What's needed is an exact retyping of the lines from the start of the listing up to and including the line with "monitorowania jednostek morskich</h1>", minus any pictures.

### SUPPLIED DATA
__________________________________________________

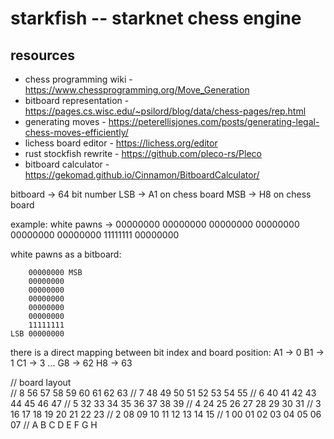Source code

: 
# starkfish -- starknet chess engine 

## resources 
 - chess programming wiki - https://www.chessprogramming.org/Move_Generation
 - bitboard representation - https://pages.cs.wisc.edu/~psilord/blog/data/chess-pages/rep.html
 - generating moves - https://peterellisjones.com/posts/generating-legal-chess-moves-efficiently/
 - lichess board editor - https://lichess.org/editor
 - rust stockfish rewrite - https://github.com/pleco-rs/Pleco
 - bitboard calculator - https://gekomad.github.io/Cinnamon/BitboardCalculator/



 bitboard -> 64 bit number 
 LSB -> A1 on chess board 
 MSB -> H8 on chess board

 example: white pawns -> 00000000 00000000 00000000 00000000 00000000 00000000 11111111 00000000

 white pawns as a bitboard:

        00000000 MSB
        00000000
        00000000
        00000000
        00000000
        00000000
        11111111
    LSB 00000000

 there is a direct mapping between bit index and board position: 
    A1 -> 0 
    B1 -> 1 
    C1 -> 3 
    ...
    G8 -> 62
    H8 -> 63



// board layout 	
//  8   56	57	58	59	60	61	62	63
//  7   48	49	50	51	52	53	54	55
//  6   40	41	42	43	44	45	46	47
//  5   32	33	34	35	36	37	38	39
//  4   24	25	26	27	28	29	30	31
//  3   16	17	18	19	20	21	22	23
//  2   08	09	10	11	12	13	14	15
//  1   00	01	02	03	04	05	06	07
//      A   B   C   D   E   F   G   H






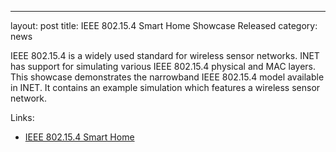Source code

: ---
layout: post
title: IEEE 802.15.4 Smart Home Showcase Released
category: news

IEEE 802.15.4 is a widely used standard for wireless sensor networks.
INET has support for simulating various IEEE 802.15.4 physical and MAC
layers. This showcase demonstrates the narrowband IEEE 802.15.4 model
available in INET. It contains an example simulation which features
a wireless sensor network.

Links:
* [IEEE 802.15.4 Smart Home](https://inet.omnetpp.org/docs/showcases/wireless/ieee802154/doc/)
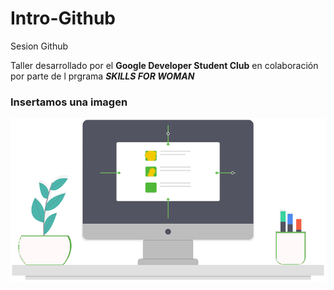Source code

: # Intro-Github
Sesion Github

Taller desarrollado por el **Google Developer Student Club** en colaboración por parte de l prgrama _**SKILLS FOR WOMAN**_

### Insertamos una imagen

![hack](img/hero-img.png)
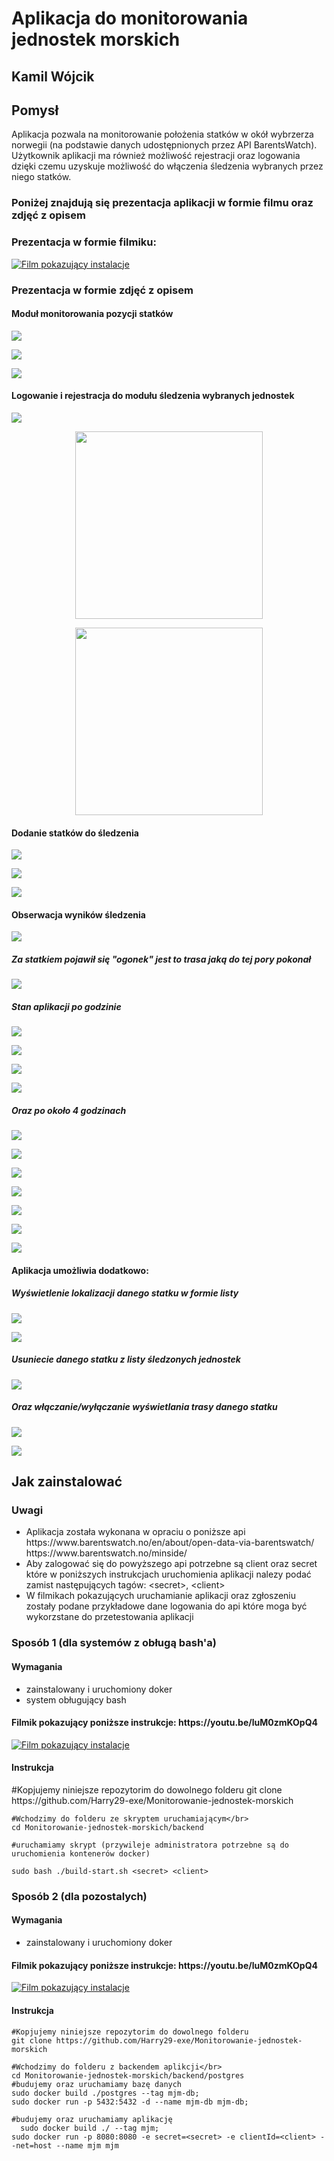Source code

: <h1>Aplikacja do monitorowania jednostek morskich</h1>
<h2>Kamil Wójcik</h2>
<h2>Pomysł</h2>
  <span>
    Aplikacja pozwala na monitorowanie położenia statków w okół wybrzerza norwegii (na podstawie danych udostępnionych przez API BarentsWatch). Użytkownik aplikacji ma również możliwość rejestracji oraz logowania dzięki czemu uzyskuje możliwość do włączenia śledzenia wybranych przez niego statków.
  </span>

  <h3>Poniżej znajdują się prezentacja aplikacji w formie filmu oraz zdjęć 
  z opisem</h3>
  <h3>Prezentacja w formie filmiku:</h3>
  
  [![Film pokazujący instalacje](https://img.youtube.com/vi/BK5z3Z429Fk/0.jpg)](https://www.youtube.com/watch?v=BK5z3Z429Fk)
  <h3>Prezentacja w formie zdjęć z opisem</h3>
  <h4>Moduł monitorowania pozycji statków</h4>

  ![](readme-files/1.png)

  ![](readme-files/2.png)

  ![](readme-files/img.png)

  <h4>Logowanie i rejestracja do modułu śledzenia wybranych jednostek</h4>

  ![](readme-files/img_1.png)

  <p align="center">
    <img src="https://github.com/Harry29-exe/Monitorowanie-jednostek-morskich/blob/master/readme-files/img_2.png?raw=true" width="300px" alt="">
  </p>

  <p align="center">
    <img src="https://github.com/Harry29-exe/Monitorowanie-jednostek-morskich/blob/master/readme-files/img_3.png?raw=true" width="300px" alt="">
  </p>

  <h4>Dodanie statków do śledzenia</h4>

  ![](readme-files/img_4.png)

  ![](readme-files/img_5.png)
  
  ![](readme-files/img_7.png)

  <h4>Obserwacja wyników śledzenia</h4>

  ![](readme-files/img_8.png)
  <h5>Za statkiem pojawił się "ogonek" jest to trasa jaką do tej pory pokonał</h5>

  ![](readme-files/img_9.png)

  <h5>Stan aplikacji po godzinie</h5>

  ![](readme-files/img_10.png)

  ![](readme-files/img_11.png)

  ![](readme-files/img_12.png)

  ![](readme-files/img_13.png)

  <h5>Oraz po około 4 godzinach</h5>

  ![](readme-files/img_14.png)

  ![](readme-files/img_15.png)

  ![](readme-files/img_16.png)

  ![](readme-files/img_17.png)

  ![](readme-files/img_18.png)
  
  ![](readme-files/img_19.png)

  ![](readme-files/img_20.png)

  <h4>Aplikacja umożliwia dodatkowo:</h4>
  <h5>Wyświetlenie lokalizacji danego statku w formie listy</h5>

  ![](readme-files/img_21.png)

  ![](readme-files/img_22.png)

  <h5>Usuniecie danego statku z listy śledzonych jednostek</h5>

  ![](readme-files/img_23.png)

  <h5>Oraz włączanie/wyłączanie wyświetlania trasy danego statku</h5>

  ![](readme-files/img_24.png)

  ![](readme-files/img_25.png)



<h2>Jak zainstalować</h2>
  <h3>Uwagi</h3>
    <ul>
      <li>Aplikacja została wykonana w opraciu o poniższe api 
        </br>https://www.barentswatch.no/en/about/open-data-via-barentswatch/
        </br>https://www.barentswatch.no/minside/
      </li>
      <li>
        Aby zalogować się do powyższego api potrzebne są client oraz secret które w poniższych instrukcjach uruchomienia aplikacji nalezy podać
        zamist następujących tagów: &lt;secret>, &lt;client>
      </li>
      <li>
        W filmikach pokazujących uruchamianie aplikacji oraz zgłoszeniu zostały podane przykładowe dane
        logowania do api które moga być wykorzstane do przetestowania aplikacji
      </li>
    </ul>
  <h3>Sposób 1 (dla systemów z obługą bash'a)</h3>
  <h4>Wymagania</h4>
  <ul>
    <li>zainstalowany i uruchomiony doker</li>
    <li>system obługujący bash</li>
  </ul>
  <h4>Filmik pokazujący poniższe instrukcje: https://youtu.be/luM0zmKOpQ4</h4>
  
   [![Film pokazujący instalacje](https://img.youtube.com/vi/luM0zmKOpQ4/0.jpg)](https://www.youtube.com/watch?v=luM0zmKOpQ4)
  <h4>Instrukcja</h4>
  <span>
    #Kopjujemy niniejsze repozytorim do dowolnego folderu
    git clone https://github.com/Harry29-exe/Monitorowanie-jednostek-morskich

    #Wchodzimy do folderu ze skryptem uruchamiającym</br>
    cd Monitorowanie-jednostek-morskich/backend

    #uruchamiamy skrypt (przywileje administratora potrzebne są do uruchomienia kontenerów docker)

    sudo bash ./build-start.sh <secret> <client>
  </span>
  <h4></h4>
  
  <h3>Sposób 2 (dla pozostalych)</h3>
  <h4>Wymagania</h4>
  <ul>
    <li>zainstalowany i uruchomiony doker</li>
  </ul>
  <h4>Filmik pokazujący poniższe instrukcje: https://youtu.be/luM0zmKOpQ4</h4>
  
   [![Film pokazujący instalacje](https://img.youtube.com/vi/CKhZpAm48Kg/0.jpg)](https://www.youtube.com/watch?v=CKhZpAm48Kg)
  <h4>Instrukcja</h4>
  <span>

    #Kopjujemy niniejsze repozytorim do dowolnego folderu
    git clone https://github.com/Harry29-exe/Monitorowanie-jednostek-morskich
  
    #Wchodzimy do folderu z backendem aplikcji</br>
    cd Monitorowanie-jednostek-morskich/backend/postgres
    #budujemy oraz uruchamiamy bazę danych
    sudo docker build ./postgres --tag mjm-db;
    sudo docker run -p 5432:5432 -d --name mjm-db mjm-db;
    
    #budujemy oraz uruchamiamy aplikację
      sudo docker build ./ --tag mjm;
    sudo docker run -p 8080:8080 -e secret=<secret> -e clientId=<client> --net=host --name mjm mjm

  </span>
  
  
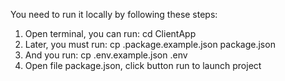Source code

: You need to run it locally by following these steps:

1. Open terminal, you can run: cd ClientApp
2. Later, you must run: cp .package.example.json package.json
3. And you run: cp .env.example.json .env
4. Open file package.json, click button run to launch project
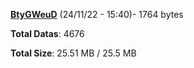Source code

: [**BtyGWeuD**](/data/BtyGWeuD.txt) (24/11/22 - 15:40)- 1764 bytes

**Total Datas**: 4676

**Total Size**: 25.51 MB / 25.5 MB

__________________________________________________

### REPLY
Source code

: 
# starkfish -- starknet chess engine 

## resources 
 - chess programming wiki - https://www.chessprogramming.org/Move_Generation
 - bitboard representation - https://pages.cs.wisc.edu/~psilord/blog/data/chess-pages/rep.html
 - generating moves - https://peterellisjones.com/posts/generating-legal-chess-moves-efficiently/
 - lichess board editor - https://lichess.org/editor
 - rust stockfish rewrite - https://github.com/pleco-rs/Pleco
 - bitboard calculator - https://gekomad.github.io/Cinnamon/BitboardCalculator/



 bitboard -> 64 bit number 
 LSB -> A1 on chess board 
 MSB -> H8 on chess board

 example: white pawns -> 00000000 00000000 00000000 00000000 00000000 00000000 11111111 00000000

 white pawns as a bitboard:

        00000000 MSB
        00000000
        00000000
        00000000
        00000000
        00000000
        11111111
    LSB 00000000

 there is a direct mapping between bit index and board position: 
    A1 -> 0 
    B1 -> 1 
    C1 -> 3 
    ...
    G8 -> 62
    H8 -> 63



// board layout 	
//  8   56	57	58	59	60	61	62	63
//  7   48	49	50	51	52	53	54	55
//  6   40	41	42	43	44	45	46	47
//  5   32	33	34	35	36	37	38	39
//  4   24	25	26	27	28	29	30	31
//  3   16	17	18	19	20	21	22	23
//  2   08	09	10	11	12	13	14	15
//  1   00	01	02	03	04	05	06	07
//      A   B   C   D   E   F   G   H






Source code

: ---
layout: post
title: IEEE 802.15.4 Smart Home Showcase Released
category: news

IEEE 802.15.4 is a widely used standard for wireless sensor networks.
INET has support for simulating various IEEE 802.15.4 physical and MAC
layers. This showcase demonstrates the narrowband IEEE 802.15.4 model
available in INET. It contains an example simulation which features
a wireless sensor network.

Links:
* [IEEE 802.15.4 Smart Home](https://inet.omnetpp.org/docs/showcases/wireless/ieee802154/doc/)
Source code

: # Intro-Github
Sesion Github

Taller desarrollado por el **Google Developer Student Club** en colaboración por parte de l prgrama _**SKILLS FOR WOMAN**_

### Insertamos una imagen

![hack](img/hero-img.png)
Source code

: <h1>Aplikacja do monitorowania jednostek morskich</h1>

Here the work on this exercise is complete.